## Work item
Retype the data exactly, from its first line to the line containing "of an Eider", including both, and skip any picture.

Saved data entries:
++++++++

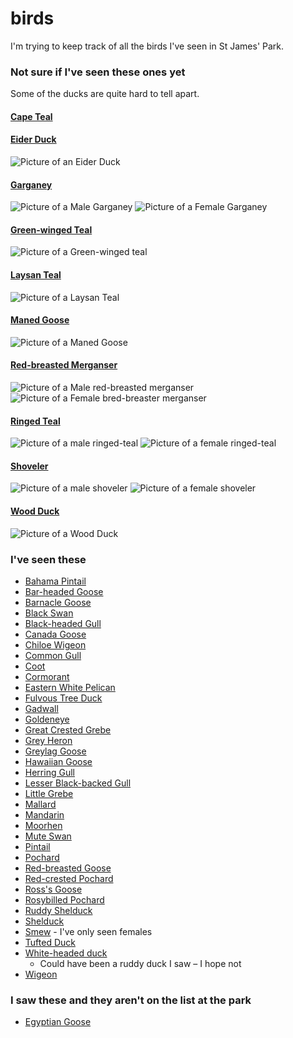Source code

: birds
=====

I'm trying to keep track of all the birds I've seen in St James' Park.

### Not sure if I've seen these ones yet

Some of the ducks are quite hard to tell apart.

#### [Cape Teal](http://en.wikipedia.org/wiki/Cape_teal)

#### [Eider Duck](http://www.rspb.org.uk/discoverandenjoynature/discoverandlearn/birdguide/name/e/eider/index.aspx)
![Picture of an Eider Duck](http://www.rspb.org.uk/Images/eider_tcm9-17606.jpg?width=530&crop=(300,494,1074,930))

#### [Garganey](http://www.rspb.org.uk/discoverandenjoynature/discoverandlearn/birdguide/name/g/garganey/index.aspx)
![Picture of a Male Garganey](http://www.rspb.org.uk/Images/garga_tcm9-58552.jpg?width=530&height=298&crop=auto)
![Picture of a Female Garganey](http://www.rspb.org.uk/Images/GARGANEY_FEMALE_tcm9-58450.gif?width=530&height=298&crop=auto)

#### [Green-winged Teal](http://en.wikipedia.org/wiki/Green-winged_teal)
![Picture of a Green-winged teal](http://www.birdwatchersdigest.com/site/images/bird_id/green_winged_teal.jpg)

#### [Laysan Teal](http://en.wikipedia.org/wiki/Laysan_duck)
![Picture of a Laysan Teal](http://upload.wikimedia.org/wikipedia/commons/1/18/Male_Laysan_Duck.jpg)

#### [Maned Goose](http://en.wikipedia.org/wiki/Australian_wood_duck)
![Picture of a Maned Goose](https://encrypted-tbn1.gstatic.com/images?q=tbn:ANd9GcTo5YmkbhFQk24qU0ZjYmAenBPM-vQsoTTksdSp9iZZvQKOEiv8iw)

#### [Red-breasted Merganser](http://www.rspb.org.uk/discoverandenjoynature/discoverandlearn/birdguide/name/r/redbreastedmerganser/index.aspx)
![Picture of a Male red-breasted merganser](http://www.rspb.org.uk/Images/rebme_tcm9-18212.jpg?width=530&crop=(388,612,1226,1084))
![Picture of a Female bred-breaster merganser](http://www.rspb.org.uk/Images/redbreastedmerganser_female_tcm9-153241.jpg?width=530&crop=(198,158,838,518))

#### [Ringed Teal](http://en.wikipedia.org/wiki/Ringed_teal)
![Picture of a male ringed-teal](http://upload.wikimedia.org/wikipedia/commons/thumb/2/2e/Callonetta_leucophrys_%28male%29_-_Ringed_Teal%2C_London_Wetlands_Centre%2C%2C_UK_-_Diliff.jpg/600px-Callonetta_leucophrys_%28male%29_-_Ringed_Teal%2C_London_Wetlands_Centre%2C%2C_UK_-_Diliff.jpg)
![Picture of a female ringed-teal](http://upload.wikimedia.org/wikipedia/commons/thumb/b/bb/Callonetta_leucophrys_%28female%29_-_Ringed_Teal%2C_London_Wetlands_Centre%2C%2C_UK_-_Diliff.jpg/600px-Callonetta_leucophrys_%28female%29_-_Ringed_Teal%2C_London_Wetlands_Centre%2C%2C_UK_-_Diliff.jpg)

#### [Shoveler](http://www.rspb.org.uk/discoverandenjoynature/discoverandlearn/birdguide/name/s/shoveler/index.aspx)
![Picture of a male shoveler](http://www.rspb.org.uk/Images/shove_tcm9-17031.jpg?width=530&crop=(360,570,1256,1074))
![Picture of a female shoveler](http://www.rspb.org.uk/Images/shoveler_female_tcm9-153247.jpg?width=530&crop=(288,406,942,774))

#### [Wood Duck](http://en.wikipedia.org/wiki/Wood_duck)
![Picture of a Wood Duck](http://upload.wikimedia.org/wikipedia/commons/thumb/9/9b/Wood_Duck_in_profile_%28Aix_sponsa%29.jpg/2880px-Wood_Duck_in_profile_%28Aix_sponsa%29.jpg)


### I've seen these


- [Bahama Pintail](http://en.wikipedia.org/wiki/White-cheeked_pintail)
- [Bar-headed Goose](http://en.wikipedia.org/wiki/Bar-headed_goose)
- [Barnacle Goose](http://www.rspb.org.uk/discoverandenjoynature/discoverandlearn/birdguide/name/b/barnaclegoose/index.aspx)
- [Black Swan](http://en.wikipedia.org/wiki/Black_swan)
- [Black-headed Gull](http://www.rspb.org.uk/discoverandenjoynature/discoverandlearn/birdguide/name/b/blackheadedgull/index.aspx)
- [Canada Goose](http://www.rspb.org.uk/discoverandenjoynature/discoverandlearn/birdguide/name/c/canadagoose/index.aspx)
- [Chiloe Wigeon](http://www.oiseaux-birds.com/card-chiloe-wigeon.html)
- [Common Gull](http://www.rspb.org.uk/discoverandenjoynature/discoverandlearn/birdguide/name/c/commongull/index.aspx)
- [Coot](http://www.rspb.org.uk/discoverandenjoynature/discoverandlearn/birdguide/name/c/coot/)
- [Cormorant](http://www.rspb.org.uk/discoverandenjoynature/discoverandlearn/birdguide/name/c/cormorant/index.aspx)
- [Eastern White Pelican](http://en.wikipedia.org/wiki/Great_white_pelican)
- [Fulvous Tree Duck](http://en.wikipedia.org/wiki/Fulvous_whistling_duck)
- [Gadwall](http://www.rspb.org.uk/discoverandenjoynature/discoverandlearn/birdguide/name/g/gadwall/index.aspx)
- [Goldeneye](http://www.rspb.org.uk/discoverandenjoynature/discoverandlearn/birdguide/name/g/goldeneye/index.aspx)
- [Great Crested Grebe](http://www.rspb.org.uk/discoverandenjoynature/discoverandlearn/birdguide/name/g/greatcrestedgrebe/index.aspx)
- [Grey Heron](http://www.rspb.org.uk/discoverandenjoynature/discoverandlearn/birdguide/name/g/greyheron/index.aspx)
- [Greylag Goose](http://www.rspb.org.uk/discoverandenjoynature/discoverandlearn/birdguide/name/g/greylaggoose/index.aspx)
- [Hawaiian Goose](http://www.birdlife.org/datazone/speciesfactsheet.php?id=383)
- [Herring Gull](http://www.rspb.org.uk/discoverandenjoynature/discoverandlearn/birdguide/name/h/herringgull/index.aspx)
- [Lesser Black-backed Gull](http://www.rspb.org.uk/discoverandenjoynature/discoverandlearn/birdguide/name/l/lesserblackbackedgull/index.aspx)
- [Little Grebe](http://www.rspb.org.uk/discoverandenjoynature/discoverandlearn/birdguide/name/l/littlegrebe/index.aspx)
- [Mallard](http://www.rspb.org.uk/discoverandenjoynature/discoverandlearn/birdguide/name/m/mallard/index.aspx)
- [Mandarin](http://www.rspb.org.uk/discoverandenjoynature/discoverandlearn/birdguide/name/m/mandarin/index.aspx)
- [Moorhen](http://www.rspb.org.uk/discoverandenjoynature/discoverandlearn/birdguide/name/m/moorhen/index.aspx)
- [Mute Swan](http://www.rspb.org.uk/discoverandenjoynature/discoverandlearn/birdguide/name/m/muteswan/index.aspx)
- [Pintail](http://www.rspb.org.uk/discoverandenjoynature/discoverandlearn/birdguide/name/p/pintail/index.aspx)
- [Pochard](http://www.rspb.org.uk/discoverandenjoynature/discoverandlearn/birdguide/name/p/pochard/index.aspx)
- [Red-breasted Goose](http://en.wikipedia.org/wiki/Red-breasted_goose)
- [Red-crested Pochard](http://www.rspb.org.uk/discoverandenjoynature/discoverandlearn/birdguide/name/r/redcrestedpochard/index.aspx)
- [Ross's Goose](http://en.wikipedia.org/wiki/Ross's_goose)
- [Rosybilled Pochard](http://en.wikipedia.org/wiki/Rosy-billed_pochard)
- [Ruddy Shelduck](http://en.wikipedia.org/wiki/Ruddy_shelduck)
- [Shelduck](http://www.rspb.org.uk/discoverandenjoynature/discoverandlearn/birdguide/name/s/shelduck/index.aspx)
- [Smew](http://www.rspb.org.uk/discoverandenjoynature/discoverandlearn/birdguide/name/s/smew/index.aspx)
	  - I've only seen females
- [Tufted Duck](http://www.rspb.org.uk/discoverandenjoynature/discoverandlearn/birdguide/name/t/tuftedduck/index.aspx)
- [White-headed duck](http://www.rspb.org.uk/forprofessionals/policy/species/nonnative/ruddyducks.aspx)
  - Could have been a ruddy duck I saw – I hope not
- [Wigeon](http://www.rspb.org.uk/discoverandenjoynature/discoverandlearn/birdguide/name/w/wigeon/index.aspx)

### I saw these and they aren't on the list at the park
- [Egyptian Goose](http://www.rspb.org.uk/discoverandenjoynature/discoverandlearn/birdguide/name/e/egyptiangoose/index.aspx)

++++++++

## Exercise output
Source code

: birds
=====

I'm trying to keep track of all the birds I've seen in St James' Park.

### Not sure if I've seen these ones yet

Some of the ducks are quite hard to tell apart.

#### [Cape Teal](http://en.wikipedia.org/wiki/Cape_teal)

#### [Eider Duck](http://www.rspb.org.uk/discoverandenjoynature/discoverandlearn/birdguide/name/e/eider/index.aspx)
![Picture of an Eider Duck](http://www.rspb.org.uk/Images/eider_tcm9-17606.jpg?width=530&crop=(300,494,1074,930))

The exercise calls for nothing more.